Provided data START

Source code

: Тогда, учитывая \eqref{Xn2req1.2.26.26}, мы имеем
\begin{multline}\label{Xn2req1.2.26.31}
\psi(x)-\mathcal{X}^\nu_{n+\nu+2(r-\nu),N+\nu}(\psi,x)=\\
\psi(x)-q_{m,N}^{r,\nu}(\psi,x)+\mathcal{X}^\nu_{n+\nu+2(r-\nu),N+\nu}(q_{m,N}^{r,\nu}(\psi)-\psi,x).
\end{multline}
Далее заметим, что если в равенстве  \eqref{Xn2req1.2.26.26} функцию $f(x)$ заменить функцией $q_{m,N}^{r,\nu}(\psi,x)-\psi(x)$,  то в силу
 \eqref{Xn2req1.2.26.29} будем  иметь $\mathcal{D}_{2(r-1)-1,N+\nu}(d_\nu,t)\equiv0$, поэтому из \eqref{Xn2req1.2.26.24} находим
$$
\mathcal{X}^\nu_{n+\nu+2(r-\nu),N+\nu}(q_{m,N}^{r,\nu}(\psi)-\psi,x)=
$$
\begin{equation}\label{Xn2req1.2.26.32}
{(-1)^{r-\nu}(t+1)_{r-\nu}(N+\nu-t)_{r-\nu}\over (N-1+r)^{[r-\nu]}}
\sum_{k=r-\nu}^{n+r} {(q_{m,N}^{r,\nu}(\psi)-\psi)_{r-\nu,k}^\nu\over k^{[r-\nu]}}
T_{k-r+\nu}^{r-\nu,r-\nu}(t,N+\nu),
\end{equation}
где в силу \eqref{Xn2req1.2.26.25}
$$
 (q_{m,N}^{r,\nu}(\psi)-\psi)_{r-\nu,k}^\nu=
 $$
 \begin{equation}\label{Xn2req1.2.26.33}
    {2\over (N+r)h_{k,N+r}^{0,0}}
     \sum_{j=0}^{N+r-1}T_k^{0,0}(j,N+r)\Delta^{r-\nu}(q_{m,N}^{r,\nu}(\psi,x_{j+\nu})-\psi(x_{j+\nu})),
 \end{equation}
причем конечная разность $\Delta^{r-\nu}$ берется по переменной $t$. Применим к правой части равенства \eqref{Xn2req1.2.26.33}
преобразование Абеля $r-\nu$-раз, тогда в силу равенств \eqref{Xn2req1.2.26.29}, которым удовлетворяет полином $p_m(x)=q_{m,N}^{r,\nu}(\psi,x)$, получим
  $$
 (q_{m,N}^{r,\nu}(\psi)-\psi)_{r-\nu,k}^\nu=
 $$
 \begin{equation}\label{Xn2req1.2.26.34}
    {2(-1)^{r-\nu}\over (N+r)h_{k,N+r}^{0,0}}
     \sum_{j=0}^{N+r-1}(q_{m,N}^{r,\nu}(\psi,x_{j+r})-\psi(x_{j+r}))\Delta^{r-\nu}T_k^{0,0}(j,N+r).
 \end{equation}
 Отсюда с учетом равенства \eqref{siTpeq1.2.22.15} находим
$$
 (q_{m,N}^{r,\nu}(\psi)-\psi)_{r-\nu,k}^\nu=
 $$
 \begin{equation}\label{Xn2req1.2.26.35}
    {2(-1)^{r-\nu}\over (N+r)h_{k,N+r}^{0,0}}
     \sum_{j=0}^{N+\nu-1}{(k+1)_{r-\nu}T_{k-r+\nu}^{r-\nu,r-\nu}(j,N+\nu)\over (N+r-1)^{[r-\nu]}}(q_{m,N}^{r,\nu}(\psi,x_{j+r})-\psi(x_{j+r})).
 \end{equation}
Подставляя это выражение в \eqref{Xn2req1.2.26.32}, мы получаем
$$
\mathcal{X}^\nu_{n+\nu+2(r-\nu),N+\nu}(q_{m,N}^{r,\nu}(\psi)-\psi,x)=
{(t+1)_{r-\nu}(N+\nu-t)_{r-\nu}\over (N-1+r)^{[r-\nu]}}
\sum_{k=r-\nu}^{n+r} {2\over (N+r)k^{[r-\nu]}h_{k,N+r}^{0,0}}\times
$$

Provided data END

#### Problem requirements:
Every line above that holds the word "equation" should be copied out.

#### Written answer:
\begin{equation}\label{Xn2req1.2.26.32}
\end{equation}
 \begin{equation}\label{Xn2req1.2.26.33}
 \end{equation}
 \begin{equation}\label{Xn2req1.2.26.34}
 \end{equation}
 \begin{equation}\label{Xn2req1.2.26.35}
 \end{equation}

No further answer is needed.